**Requirement**
Of all the lines in these entries, count those that contain "updated" and give only the total.

Information given below:

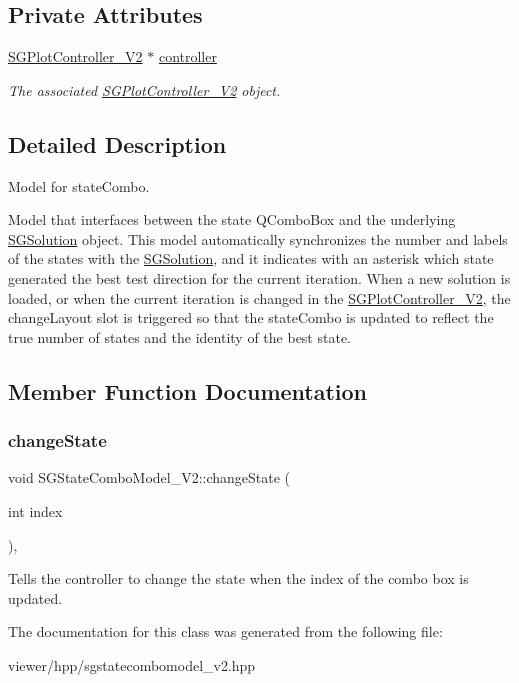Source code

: \subsection*{Private Attributes}
\begin{DoxyCompactItemize}
\item 
\mbox{\label{classSGStateComboModel__V2_a3dba3a97b834e0af00568862cb67653c}} 
\hyperlink{classSGPlotController__V2}{S\+G\+Plot\+Controller\+\_\+\+V2} $\ast$ \hyperlink{classSGStateComboModel__V2_a3dba3a97b834e0af00568862cb67653c}{controller}
\begin{DoxyCompactList}\small\item\em The associated \hyperlink{classSGPlotController__V2}{S\+G\+Plot\+Controller\+\_\+\+V2} object. \end{DoxyCompactList}\end{DoxyCompactItemize}


\subsection{Detailed Description}
Model for state\+Combo. 

Model that interfaces between the state Q\+Combo\+Box and the underlying \hyperlink{classSGSolution}{S\+G\+Solution} object. This model automatically synchronizes the number and labels of the states with the \hyperlink{classSGSolution}{S\+G\+Solution}, and it indicates with an asterisk which state generated the best test direction for the current iteration. When a new solution is loaded, or when the current iteration is changed in the \hyperlink{classSGPlotController__V2}{S\+G\+Plot\+Controller\+\_\+\+V2}, the change\+Layout slot is triggered so that the state\+Combo is updated to reflect the true number of states and the identity of the best state. 

\subsection{Member Function Documentation}
\mbox{\label{classSGStateComboModel__V2_a88d15de602377d88c1e1dfcc9f6e27e4}} 
\subsubsection{\texorpdfstring{change\+State}{changeState}}
{\footnotesize\ttfamily void S\+G\+State\+Combo\+Model\+\_\+\+V2\+::change\+State (\begin{DoxyParamCaption}\item[{int}]{index }\end{DoxyParamCaption})\hspace{0.3cm}{\ttfamily [inline]}, {\ttfamily [slot]}}

Tells the controller to change the state when the index of the combo box is updated. 

The documentation for this class was generated from the following file\+:\begin{DoxyCompactItemize}
\item 
viewer/hpp/sgstatecombomodel\+\_\+v2.\+hpp\end{DoxyCompactItemize}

End of Information given.

**Result of the task**
2